Un procès sous tension à Soissons
Christophe Ellul, silhouette imposante vêtue de noir, comparaît devant le tribunal correctionnel de Soissons pour homicide involontaire par agression d'un chien. L'homme, à la barbe poivre et sel, écoute, immobile, les accusations : ne pas avoir protégé sa compagne enceinte, détention illicite du chien, dressage constitutif de mauvais traitements, absence de certificat de capacité. La salle, bondée de journalistes, vit une audience tendue dès les premières minutes.
Une procédure contestée
Me Alexandre Novion, avocat de Christophe Ellul, intervient vigoureusement pour contester la présence de parties civiles, dont trois associations de vénerie et de protection animale. Il estime que leur constitution marquerait une « partialité » du tribunal, rappelant qu'il s'agit d'un accident, peut-être de chasse, et non d'un procès contre l'animal. La présidente Armelle Radiguet le recadre fermement : « Un homme est jugé et une famille attend des réponses. Je ne vous laisserai pas vous égarer. » L'audience est suspendue, la question des parties civiles étant reportée.
Le drame du 16 novembre 2019
Les faits remontent au 16 novembre 2019, en forêt de Retz. Les secours découvrent Elisa Pilarski, enceinte de six mois, le corps mutilé par des morsures à la tête, au cou et aux membres. Christophe Ellul, alerté par un appel de sa compagne disant être attaquée par des chiens, arrive sur place.
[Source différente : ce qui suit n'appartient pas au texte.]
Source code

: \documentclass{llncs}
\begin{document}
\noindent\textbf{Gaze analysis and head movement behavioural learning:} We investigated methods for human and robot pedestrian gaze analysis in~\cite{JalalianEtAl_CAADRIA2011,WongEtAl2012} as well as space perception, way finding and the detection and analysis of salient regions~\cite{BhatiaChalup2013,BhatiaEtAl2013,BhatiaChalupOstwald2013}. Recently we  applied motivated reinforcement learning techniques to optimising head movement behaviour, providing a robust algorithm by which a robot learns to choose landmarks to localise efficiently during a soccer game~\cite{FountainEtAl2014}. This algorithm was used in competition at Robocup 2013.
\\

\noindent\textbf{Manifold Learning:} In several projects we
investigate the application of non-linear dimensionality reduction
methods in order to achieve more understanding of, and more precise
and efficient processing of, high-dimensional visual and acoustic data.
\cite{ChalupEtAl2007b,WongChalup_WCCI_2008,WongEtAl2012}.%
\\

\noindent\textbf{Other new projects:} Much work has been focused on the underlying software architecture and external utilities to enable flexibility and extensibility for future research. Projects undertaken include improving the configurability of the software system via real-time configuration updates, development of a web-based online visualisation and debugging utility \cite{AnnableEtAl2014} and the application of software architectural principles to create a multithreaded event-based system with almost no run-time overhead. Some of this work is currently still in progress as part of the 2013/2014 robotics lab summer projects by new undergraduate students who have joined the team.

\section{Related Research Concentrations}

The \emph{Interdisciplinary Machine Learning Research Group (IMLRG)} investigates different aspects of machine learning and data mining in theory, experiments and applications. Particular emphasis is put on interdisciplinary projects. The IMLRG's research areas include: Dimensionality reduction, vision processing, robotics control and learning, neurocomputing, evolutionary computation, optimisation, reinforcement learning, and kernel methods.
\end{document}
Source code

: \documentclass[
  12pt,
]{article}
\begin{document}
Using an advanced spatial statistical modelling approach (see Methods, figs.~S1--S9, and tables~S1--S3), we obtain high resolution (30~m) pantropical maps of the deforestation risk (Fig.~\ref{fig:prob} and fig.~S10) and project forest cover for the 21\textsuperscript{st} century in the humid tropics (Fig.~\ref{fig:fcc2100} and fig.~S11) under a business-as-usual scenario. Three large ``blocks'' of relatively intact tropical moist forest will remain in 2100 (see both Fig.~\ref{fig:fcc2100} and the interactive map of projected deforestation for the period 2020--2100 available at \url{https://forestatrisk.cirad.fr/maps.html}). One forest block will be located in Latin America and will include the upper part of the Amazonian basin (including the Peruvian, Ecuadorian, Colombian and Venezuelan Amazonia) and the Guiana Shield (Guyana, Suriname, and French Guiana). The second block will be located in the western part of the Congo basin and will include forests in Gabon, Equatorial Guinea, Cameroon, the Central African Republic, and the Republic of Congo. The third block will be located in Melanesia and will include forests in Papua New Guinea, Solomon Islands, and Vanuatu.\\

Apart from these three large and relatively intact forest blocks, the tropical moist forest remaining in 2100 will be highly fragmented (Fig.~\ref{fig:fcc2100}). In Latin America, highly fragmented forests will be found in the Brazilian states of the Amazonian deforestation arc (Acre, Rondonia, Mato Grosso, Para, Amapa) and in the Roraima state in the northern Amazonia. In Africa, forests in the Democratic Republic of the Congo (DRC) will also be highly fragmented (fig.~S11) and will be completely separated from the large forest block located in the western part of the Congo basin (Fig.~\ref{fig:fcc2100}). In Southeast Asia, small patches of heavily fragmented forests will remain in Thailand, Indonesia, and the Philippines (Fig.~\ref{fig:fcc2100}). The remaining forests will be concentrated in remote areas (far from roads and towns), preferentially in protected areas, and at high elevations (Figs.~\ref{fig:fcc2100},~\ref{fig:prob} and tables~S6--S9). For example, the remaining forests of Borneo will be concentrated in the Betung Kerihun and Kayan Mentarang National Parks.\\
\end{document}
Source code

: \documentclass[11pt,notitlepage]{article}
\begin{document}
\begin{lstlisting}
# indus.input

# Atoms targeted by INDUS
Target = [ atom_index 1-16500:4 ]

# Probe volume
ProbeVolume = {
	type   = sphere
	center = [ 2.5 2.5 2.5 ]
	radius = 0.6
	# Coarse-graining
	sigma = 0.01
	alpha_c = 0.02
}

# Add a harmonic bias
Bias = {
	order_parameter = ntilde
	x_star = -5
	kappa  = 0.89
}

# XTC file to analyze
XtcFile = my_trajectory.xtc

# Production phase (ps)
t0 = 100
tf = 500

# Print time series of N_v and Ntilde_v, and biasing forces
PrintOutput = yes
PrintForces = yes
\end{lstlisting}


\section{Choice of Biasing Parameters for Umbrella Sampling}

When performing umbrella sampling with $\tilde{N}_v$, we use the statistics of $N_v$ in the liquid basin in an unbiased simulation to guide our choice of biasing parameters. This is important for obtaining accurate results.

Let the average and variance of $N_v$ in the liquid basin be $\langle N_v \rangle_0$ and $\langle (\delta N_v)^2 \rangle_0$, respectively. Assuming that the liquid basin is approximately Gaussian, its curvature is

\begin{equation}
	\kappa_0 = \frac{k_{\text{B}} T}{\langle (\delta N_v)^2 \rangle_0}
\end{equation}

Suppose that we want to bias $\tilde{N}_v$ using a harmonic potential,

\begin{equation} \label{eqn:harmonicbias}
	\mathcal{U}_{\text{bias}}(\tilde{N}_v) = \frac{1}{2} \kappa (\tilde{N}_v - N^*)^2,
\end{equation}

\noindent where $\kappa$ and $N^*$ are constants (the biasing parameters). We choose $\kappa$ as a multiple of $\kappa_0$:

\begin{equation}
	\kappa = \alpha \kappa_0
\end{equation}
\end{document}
Il affirme avoir trouvé le corps entouré de chiens de meute, son propre chien Curtis étant présent. « Ils ont bouffé ma femme », dira-t-il aux secouristes. Une chasse à courre se déroulait à proximité. Un SMS d'Ellul à Elisa est évoqué : « Je suis sur la route, je ne te trouve pas, je vais le faire piquer. »
Les certitudes ébranlées
Interrogé par la présidente sur ses certitudes, Christophe Ellul hésite, la voix serrée : « S'il y a une preuve que Curtis aurait tué Elisa, c'est moi qui aurais tué Curtis. Je n'ai plus Elisa, je n'ai plus Enzo. » Il se dit perdu mais déterminé à connaître la vérité, critiquant les incohérences des expertises. Il souligne que sans panneaux indiquant la chasse à courre, Elisa ne se serait pas promenée en forêt.
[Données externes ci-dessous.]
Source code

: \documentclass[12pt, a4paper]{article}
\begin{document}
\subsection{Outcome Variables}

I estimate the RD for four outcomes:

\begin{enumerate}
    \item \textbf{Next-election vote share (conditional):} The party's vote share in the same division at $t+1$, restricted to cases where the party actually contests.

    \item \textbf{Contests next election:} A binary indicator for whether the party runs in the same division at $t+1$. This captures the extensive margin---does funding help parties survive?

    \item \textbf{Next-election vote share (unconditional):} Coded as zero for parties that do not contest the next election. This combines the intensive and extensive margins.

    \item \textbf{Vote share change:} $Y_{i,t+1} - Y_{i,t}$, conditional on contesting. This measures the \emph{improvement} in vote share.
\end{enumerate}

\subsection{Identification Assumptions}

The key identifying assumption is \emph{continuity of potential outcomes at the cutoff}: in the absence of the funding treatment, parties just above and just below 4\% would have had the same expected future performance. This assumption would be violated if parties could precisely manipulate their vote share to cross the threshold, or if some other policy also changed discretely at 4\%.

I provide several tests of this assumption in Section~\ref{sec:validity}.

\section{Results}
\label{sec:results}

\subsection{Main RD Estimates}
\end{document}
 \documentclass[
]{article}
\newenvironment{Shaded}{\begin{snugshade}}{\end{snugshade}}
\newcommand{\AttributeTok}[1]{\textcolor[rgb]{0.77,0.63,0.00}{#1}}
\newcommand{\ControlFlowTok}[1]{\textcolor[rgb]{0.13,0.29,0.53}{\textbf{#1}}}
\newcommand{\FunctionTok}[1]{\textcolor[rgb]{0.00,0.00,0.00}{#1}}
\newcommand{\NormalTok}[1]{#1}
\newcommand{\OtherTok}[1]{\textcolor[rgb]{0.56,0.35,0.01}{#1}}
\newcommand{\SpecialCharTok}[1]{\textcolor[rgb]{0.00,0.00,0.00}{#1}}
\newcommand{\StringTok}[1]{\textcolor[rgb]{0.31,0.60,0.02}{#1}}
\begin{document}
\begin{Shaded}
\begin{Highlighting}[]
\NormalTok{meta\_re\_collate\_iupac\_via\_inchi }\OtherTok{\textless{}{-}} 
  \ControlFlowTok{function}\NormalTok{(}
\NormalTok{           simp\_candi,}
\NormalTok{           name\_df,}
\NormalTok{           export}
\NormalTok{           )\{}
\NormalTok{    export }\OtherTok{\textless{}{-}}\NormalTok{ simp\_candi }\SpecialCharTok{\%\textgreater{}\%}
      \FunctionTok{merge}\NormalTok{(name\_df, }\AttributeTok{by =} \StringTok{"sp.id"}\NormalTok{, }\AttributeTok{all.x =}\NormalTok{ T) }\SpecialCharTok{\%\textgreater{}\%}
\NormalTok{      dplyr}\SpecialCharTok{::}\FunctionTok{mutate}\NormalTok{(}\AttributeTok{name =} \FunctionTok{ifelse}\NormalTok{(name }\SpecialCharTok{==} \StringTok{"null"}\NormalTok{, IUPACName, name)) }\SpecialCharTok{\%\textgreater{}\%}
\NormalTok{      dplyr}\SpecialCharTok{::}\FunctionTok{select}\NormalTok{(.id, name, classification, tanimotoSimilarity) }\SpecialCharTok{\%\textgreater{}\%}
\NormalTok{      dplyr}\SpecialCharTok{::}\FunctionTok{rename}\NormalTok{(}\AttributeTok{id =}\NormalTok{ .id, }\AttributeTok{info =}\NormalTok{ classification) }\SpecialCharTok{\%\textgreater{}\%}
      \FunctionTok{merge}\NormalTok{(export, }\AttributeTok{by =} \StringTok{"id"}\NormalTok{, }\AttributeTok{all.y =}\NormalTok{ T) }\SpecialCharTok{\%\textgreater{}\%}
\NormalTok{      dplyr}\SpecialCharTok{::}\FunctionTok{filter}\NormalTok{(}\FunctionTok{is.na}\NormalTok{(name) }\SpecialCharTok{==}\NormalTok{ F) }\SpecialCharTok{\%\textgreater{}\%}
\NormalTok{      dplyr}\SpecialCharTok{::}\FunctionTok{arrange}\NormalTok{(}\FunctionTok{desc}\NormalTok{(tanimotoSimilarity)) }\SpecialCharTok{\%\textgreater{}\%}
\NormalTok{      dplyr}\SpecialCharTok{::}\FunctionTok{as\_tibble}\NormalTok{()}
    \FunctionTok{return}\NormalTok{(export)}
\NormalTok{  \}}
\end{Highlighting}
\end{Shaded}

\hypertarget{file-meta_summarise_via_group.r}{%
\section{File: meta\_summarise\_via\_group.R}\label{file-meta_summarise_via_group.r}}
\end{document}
Une relation marquée par les chiens
Le couple s'est rencontré via Facebook, partageant une passion pour les chiens. Ellul évoque des allers-retours entre l'Aisne et le Sud-Ouest, une dispute en octobre 2019 liée à un rajeunissement de son âge, et un projet professionnel pour se rapprocher d'Elisa. Une expertise psychologique le décrit dépressif, en « grande détresse ». Aujourd'hui, il dit tenir grâce au travail : « Je fais mes heures, je rentre, je ne pense qu'à mon travail. »
L'énigme Curtis
Curtis, un American Pitbull Terrier né aux Pays-Bas, est au cœur du procès. Détendu dans un refuge de Haute-Garonne, il n'aurait jamais été vu par un vétérinaire en France. Ellul assure avoir cru les papiers à jour, laissant la gestion à son ex-femme. La présidente s'interroge sur son incapacité à déterminer le croisement précis du chien, plusieurs races ayant été évoquées. Face aux experts confirmant qu'il s'agit d'un pitbull, Ellul se défend maladroitement : « C'est lui l'expert, c'est pas moi... »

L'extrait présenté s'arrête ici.